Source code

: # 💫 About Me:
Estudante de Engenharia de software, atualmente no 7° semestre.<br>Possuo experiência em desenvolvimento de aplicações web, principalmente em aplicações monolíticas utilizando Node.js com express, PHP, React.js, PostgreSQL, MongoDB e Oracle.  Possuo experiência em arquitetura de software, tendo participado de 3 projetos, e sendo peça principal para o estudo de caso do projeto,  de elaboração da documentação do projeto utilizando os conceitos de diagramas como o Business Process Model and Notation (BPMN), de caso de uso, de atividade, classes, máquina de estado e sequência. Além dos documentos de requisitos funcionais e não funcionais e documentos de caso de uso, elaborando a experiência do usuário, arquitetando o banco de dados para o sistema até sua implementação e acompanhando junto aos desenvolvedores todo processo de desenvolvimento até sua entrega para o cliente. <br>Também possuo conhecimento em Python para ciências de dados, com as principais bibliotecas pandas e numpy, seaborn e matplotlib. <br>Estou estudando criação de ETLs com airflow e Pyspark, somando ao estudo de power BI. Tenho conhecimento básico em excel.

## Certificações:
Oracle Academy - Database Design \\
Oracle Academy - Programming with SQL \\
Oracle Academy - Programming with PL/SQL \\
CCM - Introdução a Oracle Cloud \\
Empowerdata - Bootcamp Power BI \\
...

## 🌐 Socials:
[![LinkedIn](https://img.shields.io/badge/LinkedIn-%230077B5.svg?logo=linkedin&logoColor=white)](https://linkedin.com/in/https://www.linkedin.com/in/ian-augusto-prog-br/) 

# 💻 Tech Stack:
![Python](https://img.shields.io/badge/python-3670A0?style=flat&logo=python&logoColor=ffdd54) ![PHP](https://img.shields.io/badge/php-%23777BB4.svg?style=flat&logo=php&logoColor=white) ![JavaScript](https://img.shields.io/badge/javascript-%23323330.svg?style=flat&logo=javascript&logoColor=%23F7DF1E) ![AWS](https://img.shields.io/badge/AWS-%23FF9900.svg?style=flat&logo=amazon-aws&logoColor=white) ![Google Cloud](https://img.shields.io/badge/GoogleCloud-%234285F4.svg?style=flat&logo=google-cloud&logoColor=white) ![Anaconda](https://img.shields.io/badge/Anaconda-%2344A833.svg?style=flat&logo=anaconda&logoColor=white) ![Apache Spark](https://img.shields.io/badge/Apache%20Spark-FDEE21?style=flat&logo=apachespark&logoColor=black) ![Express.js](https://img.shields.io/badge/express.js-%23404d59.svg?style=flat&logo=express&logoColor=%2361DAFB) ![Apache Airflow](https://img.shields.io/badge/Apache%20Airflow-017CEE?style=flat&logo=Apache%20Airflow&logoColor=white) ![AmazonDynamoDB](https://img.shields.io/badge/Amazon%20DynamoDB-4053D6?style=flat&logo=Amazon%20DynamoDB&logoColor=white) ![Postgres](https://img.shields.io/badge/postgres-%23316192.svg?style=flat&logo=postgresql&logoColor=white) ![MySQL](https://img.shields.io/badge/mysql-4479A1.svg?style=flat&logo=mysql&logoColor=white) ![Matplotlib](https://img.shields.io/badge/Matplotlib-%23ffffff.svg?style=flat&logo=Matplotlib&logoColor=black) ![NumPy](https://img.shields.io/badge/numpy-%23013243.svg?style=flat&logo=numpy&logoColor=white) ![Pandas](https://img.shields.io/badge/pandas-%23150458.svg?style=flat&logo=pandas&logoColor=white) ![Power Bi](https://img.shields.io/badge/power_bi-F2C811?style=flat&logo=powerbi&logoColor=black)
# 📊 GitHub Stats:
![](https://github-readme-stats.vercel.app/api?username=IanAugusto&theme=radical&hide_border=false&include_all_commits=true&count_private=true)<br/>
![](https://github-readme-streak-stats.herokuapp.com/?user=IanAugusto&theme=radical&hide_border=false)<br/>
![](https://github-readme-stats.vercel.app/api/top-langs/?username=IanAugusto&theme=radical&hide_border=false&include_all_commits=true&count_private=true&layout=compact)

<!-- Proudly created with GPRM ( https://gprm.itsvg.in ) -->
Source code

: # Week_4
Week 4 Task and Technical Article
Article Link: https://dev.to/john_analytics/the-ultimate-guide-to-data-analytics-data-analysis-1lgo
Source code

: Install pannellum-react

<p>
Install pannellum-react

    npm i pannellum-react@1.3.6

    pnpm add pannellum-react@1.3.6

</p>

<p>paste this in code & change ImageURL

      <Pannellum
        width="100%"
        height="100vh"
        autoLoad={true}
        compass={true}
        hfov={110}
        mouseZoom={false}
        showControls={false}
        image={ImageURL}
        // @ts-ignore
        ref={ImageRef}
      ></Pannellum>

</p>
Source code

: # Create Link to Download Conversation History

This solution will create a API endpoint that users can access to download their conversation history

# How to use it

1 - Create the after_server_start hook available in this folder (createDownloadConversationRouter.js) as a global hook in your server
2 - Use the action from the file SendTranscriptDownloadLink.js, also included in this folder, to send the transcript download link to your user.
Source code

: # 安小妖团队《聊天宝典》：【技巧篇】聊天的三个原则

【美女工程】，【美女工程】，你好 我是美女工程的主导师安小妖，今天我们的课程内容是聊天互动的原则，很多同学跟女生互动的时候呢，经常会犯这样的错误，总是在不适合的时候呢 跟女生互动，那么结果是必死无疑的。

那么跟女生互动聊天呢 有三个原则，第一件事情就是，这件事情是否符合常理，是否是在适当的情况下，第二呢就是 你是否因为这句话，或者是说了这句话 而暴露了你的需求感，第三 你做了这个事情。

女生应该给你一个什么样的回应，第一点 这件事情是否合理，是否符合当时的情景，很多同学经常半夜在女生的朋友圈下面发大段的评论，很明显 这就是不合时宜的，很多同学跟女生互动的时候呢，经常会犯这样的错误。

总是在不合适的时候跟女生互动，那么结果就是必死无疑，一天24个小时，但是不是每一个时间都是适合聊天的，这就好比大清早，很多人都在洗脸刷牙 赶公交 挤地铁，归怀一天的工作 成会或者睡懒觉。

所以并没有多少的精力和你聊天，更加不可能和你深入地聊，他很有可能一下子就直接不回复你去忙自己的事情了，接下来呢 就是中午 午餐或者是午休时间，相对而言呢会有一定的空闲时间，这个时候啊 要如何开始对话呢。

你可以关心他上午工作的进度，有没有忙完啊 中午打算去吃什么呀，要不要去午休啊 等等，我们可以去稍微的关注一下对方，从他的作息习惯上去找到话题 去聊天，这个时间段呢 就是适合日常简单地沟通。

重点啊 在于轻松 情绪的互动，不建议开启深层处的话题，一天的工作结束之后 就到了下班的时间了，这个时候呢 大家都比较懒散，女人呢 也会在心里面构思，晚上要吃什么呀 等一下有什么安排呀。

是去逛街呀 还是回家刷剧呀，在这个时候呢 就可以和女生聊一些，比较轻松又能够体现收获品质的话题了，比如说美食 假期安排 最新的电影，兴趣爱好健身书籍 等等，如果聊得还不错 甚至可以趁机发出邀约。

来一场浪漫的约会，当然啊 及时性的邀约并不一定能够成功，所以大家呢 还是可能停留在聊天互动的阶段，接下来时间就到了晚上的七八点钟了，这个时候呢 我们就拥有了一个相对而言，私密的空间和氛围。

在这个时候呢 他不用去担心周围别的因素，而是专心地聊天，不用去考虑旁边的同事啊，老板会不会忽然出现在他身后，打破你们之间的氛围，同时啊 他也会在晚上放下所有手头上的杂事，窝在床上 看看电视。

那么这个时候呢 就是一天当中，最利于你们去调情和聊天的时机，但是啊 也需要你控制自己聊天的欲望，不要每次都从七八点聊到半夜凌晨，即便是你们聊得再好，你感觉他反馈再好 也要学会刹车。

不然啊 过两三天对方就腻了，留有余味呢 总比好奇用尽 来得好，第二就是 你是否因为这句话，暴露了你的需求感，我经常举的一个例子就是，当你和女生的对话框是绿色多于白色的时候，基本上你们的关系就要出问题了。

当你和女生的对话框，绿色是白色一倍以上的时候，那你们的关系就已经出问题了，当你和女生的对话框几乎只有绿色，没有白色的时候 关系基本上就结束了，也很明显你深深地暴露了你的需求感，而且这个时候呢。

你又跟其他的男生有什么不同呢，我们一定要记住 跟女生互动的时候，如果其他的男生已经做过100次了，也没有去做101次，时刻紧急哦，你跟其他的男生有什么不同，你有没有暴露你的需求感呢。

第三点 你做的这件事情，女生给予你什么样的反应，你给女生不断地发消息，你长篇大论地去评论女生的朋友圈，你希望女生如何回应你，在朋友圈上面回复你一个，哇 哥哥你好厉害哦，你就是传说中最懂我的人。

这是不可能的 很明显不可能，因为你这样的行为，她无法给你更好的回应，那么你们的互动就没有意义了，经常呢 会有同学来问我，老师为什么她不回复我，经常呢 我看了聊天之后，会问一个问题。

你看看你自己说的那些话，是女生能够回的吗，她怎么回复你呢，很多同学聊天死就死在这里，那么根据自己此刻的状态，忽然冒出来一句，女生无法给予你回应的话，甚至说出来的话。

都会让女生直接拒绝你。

------------------------------------------------

▶ **TASK DIRECTIONS**:
Across all the records above, find each line with "Programming" in it and copy it.

▶ **ANSWER FOR THE TASK**:
Oracle Academy - Programming with SQL \\
Oracle Academy - Programming with PL/SQL \\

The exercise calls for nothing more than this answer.